§ Your task:
Transcribe all records, preserving every character.

-----

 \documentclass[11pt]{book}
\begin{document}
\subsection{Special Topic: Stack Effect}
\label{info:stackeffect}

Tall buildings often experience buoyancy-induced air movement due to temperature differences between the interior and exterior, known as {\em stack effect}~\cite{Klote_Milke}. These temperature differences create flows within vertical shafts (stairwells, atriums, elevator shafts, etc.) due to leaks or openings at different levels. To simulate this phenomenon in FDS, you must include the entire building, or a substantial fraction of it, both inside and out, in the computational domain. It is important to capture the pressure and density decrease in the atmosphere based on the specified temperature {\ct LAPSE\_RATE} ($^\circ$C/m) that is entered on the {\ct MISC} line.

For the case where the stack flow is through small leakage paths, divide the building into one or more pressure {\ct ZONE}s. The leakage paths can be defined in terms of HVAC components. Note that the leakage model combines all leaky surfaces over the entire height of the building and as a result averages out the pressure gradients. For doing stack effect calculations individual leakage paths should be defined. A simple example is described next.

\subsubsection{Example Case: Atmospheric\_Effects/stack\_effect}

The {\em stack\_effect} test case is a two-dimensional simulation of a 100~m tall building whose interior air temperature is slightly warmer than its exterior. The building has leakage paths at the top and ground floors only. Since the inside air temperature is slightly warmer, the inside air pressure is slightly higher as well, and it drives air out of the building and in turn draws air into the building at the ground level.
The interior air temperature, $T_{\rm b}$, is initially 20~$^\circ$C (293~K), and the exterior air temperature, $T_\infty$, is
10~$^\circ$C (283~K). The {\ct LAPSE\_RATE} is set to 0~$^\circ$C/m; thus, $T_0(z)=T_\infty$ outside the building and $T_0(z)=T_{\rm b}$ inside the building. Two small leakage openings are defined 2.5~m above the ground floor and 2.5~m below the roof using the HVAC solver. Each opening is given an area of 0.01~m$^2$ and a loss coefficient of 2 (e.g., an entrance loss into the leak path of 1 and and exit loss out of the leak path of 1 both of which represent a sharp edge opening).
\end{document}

-----

§ Response to the task:
 \documentclass[11pt]{book}
\begin{document}
\subsection{Special Topic: Stack Effect}
\label{info:stackeffect}

Tall buildings often experience buoyancy-induced air movement due to temperature differences between the interior and exterior, known as {\em stack effect}~\cite{Klote_Milke}. These temperature differences create flows within vertical shafts (stairwells, atriums, elevator shafts, etc.) due to leaks or openings at different levels. To simulate this phenomenon in FDS, you must include the entire building, or a substantial fraction of it, both inside and out, in the computational domain. It is important to capture the pressure and density decrease in the atmosphere based on the specified temperature {\ct LAPSE\_RATE} ($^\circ$C/m) that is entered on the {\ct MISC} line.

For the case where the stack flow is through small leakage paths, divide the building into one or more pressure {\ct ZONE}s. The leakage paths can be defined in terms of HVAC components. Note that the leakage model combines all leaky surfaces over the entire height of the building and as a result averages out the pressure gradients. For doing stack effect calculations individual leakage paths should be defined. A simple example is described next.

\subsubsection{Example Case: Atmospheric\_Effects/stack\_effect}

The {\em stack\_effect} test case is a two-dimensional simulation of a 100~m tall building whose interior air temperature is slightly warmer than its exterior. The building has leakage paths at the top and ground floors only. Since the inside air temperature is slightly warmer, the inside air pressure is slightly higher as well, and it drives air out of the building and in turn draws air into the building at the ground level.
The interior air temperature, $T_{\rm b}$, is initially 20~$^\circ$C (293~K), and the exterior air temperature, $T_\infty$, is
10~$^\circ$C (283~K). The {\ct LAPSE\_RATE} is set to 0~$^\circ$C/m; thus, $T_0(z)=T_\infty$ outside the building and $T_0(z)=T_{\rm b}$ inside the building. Two small leakage openings are defined 2.5~m above the ground floor and 2.5~m below the roof using the HVAC solver. Each opening is given an area of 0.01~m$^2$ and a loss coefficient of 2 (e.g., an entrance loss into the leak path of 1 and and exit loss out of the leak path of 1 both of which represent a sharp edge opening).
\end{document}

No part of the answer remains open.